- [TASK PROMPT] Your answer should be one number, the count of lines in the data that hold "opportunities".

---- AVAILABLE DATA

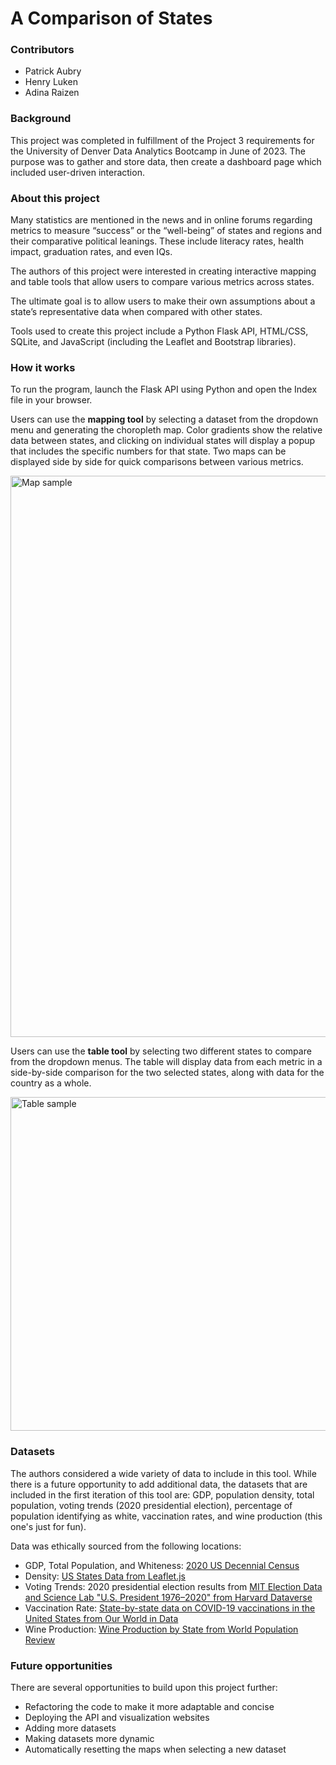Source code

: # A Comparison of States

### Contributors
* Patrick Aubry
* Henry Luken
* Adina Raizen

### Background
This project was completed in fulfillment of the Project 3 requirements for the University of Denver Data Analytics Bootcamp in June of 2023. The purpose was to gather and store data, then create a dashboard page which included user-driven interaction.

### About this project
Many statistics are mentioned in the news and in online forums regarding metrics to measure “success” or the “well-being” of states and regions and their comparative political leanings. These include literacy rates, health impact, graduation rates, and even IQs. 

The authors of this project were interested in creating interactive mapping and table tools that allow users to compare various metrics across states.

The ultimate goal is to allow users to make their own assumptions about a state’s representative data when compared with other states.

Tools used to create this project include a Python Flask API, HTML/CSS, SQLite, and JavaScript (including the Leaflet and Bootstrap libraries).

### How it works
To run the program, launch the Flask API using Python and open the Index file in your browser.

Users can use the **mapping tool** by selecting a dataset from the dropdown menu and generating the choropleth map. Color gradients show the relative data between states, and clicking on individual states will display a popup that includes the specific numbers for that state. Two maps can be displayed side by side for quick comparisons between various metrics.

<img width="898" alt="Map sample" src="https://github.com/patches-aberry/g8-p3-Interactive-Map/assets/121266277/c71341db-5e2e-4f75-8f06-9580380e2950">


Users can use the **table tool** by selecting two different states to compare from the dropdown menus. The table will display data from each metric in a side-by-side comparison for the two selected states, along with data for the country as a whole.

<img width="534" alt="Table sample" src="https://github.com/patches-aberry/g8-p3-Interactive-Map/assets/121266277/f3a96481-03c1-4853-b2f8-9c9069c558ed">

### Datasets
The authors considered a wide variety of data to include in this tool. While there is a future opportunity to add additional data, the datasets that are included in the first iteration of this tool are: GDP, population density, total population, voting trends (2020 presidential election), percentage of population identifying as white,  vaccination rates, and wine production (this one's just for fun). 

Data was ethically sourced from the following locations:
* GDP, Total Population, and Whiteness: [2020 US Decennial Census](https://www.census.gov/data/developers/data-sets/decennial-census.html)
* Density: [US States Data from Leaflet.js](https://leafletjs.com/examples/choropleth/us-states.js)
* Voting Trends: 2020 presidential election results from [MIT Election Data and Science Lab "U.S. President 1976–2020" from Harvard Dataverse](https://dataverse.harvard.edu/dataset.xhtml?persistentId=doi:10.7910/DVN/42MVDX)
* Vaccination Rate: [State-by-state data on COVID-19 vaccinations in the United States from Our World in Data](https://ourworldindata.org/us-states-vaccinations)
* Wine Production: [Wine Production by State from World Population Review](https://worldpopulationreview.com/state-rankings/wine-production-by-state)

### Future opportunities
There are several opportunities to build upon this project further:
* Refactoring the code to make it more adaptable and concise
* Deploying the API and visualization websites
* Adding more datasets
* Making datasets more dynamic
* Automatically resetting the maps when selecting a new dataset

--------
---- AVAILABLE DATA

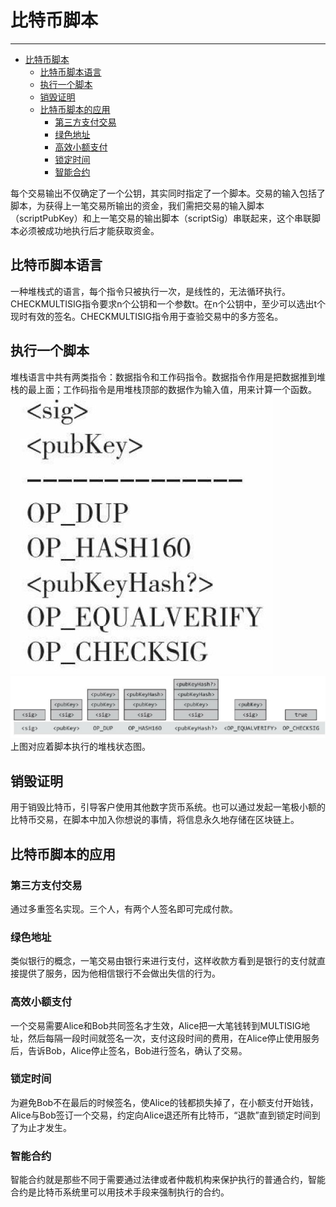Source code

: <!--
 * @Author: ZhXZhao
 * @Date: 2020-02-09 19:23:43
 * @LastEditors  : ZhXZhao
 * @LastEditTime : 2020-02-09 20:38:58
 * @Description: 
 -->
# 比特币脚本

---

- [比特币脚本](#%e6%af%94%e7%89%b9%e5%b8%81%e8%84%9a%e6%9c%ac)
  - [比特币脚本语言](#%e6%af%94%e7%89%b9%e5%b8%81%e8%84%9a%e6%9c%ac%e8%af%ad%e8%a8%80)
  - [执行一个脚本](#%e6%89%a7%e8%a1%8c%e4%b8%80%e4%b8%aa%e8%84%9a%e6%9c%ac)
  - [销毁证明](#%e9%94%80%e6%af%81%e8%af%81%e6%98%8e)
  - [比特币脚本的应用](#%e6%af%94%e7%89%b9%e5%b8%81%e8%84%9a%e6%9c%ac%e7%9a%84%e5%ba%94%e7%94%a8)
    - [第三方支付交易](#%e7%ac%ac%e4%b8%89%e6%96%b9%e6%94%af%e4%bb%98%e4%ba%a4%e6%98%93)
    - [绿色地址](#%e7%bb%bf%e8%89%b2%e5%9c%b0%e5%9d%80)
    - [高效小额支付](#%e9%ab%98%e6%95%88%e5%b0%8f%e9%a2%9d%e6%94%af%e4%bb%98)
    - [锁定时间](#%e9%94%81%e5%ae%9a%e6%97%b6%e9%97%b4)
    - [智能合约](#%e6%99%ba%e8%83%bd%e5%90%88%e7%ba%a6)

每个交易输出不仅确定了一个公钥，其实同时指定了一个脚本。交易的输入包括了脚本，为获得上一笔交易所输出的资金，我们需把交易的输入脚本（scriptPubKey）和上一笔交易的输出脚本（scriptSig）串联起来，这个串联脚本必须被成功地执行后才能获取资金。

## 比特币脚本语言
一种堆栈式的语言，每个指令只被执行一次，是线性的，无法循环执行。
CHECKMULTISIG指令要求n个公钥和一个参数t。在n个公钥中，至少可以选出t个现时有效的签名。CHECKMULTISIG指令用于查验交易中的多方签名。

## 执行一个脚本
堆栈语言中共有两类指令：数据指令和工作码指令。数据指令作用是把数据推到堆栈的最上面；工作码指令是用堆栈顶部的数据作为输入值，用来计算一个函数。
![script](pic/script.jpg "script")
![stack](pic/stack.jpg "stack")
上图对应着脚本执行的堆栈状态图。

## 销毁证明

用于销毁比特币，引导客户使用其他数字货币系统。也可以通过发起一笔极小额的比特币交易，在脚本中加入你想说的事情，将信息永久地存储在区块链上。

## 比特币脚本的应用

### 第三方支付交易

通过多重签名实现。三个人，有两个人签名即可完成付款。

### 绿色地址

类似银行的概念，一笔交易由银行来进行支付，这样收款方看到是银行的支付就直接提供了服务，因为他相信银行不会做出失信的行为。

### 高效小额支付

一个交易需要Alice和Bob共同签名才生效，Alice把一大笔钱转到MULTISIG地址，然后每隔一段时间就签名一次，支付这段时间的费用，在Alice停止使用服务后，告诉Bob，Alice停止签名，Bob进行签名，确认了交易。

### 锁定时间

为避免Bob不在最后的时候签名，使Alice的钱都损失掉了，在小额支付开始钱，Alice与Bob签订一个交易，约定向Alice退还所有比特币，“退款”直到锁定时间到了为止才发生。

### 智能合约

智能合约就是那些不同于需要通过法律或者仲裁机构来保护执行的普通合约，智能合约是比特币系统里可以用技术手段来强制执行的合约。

--------

- [TASK SOLUTION] 2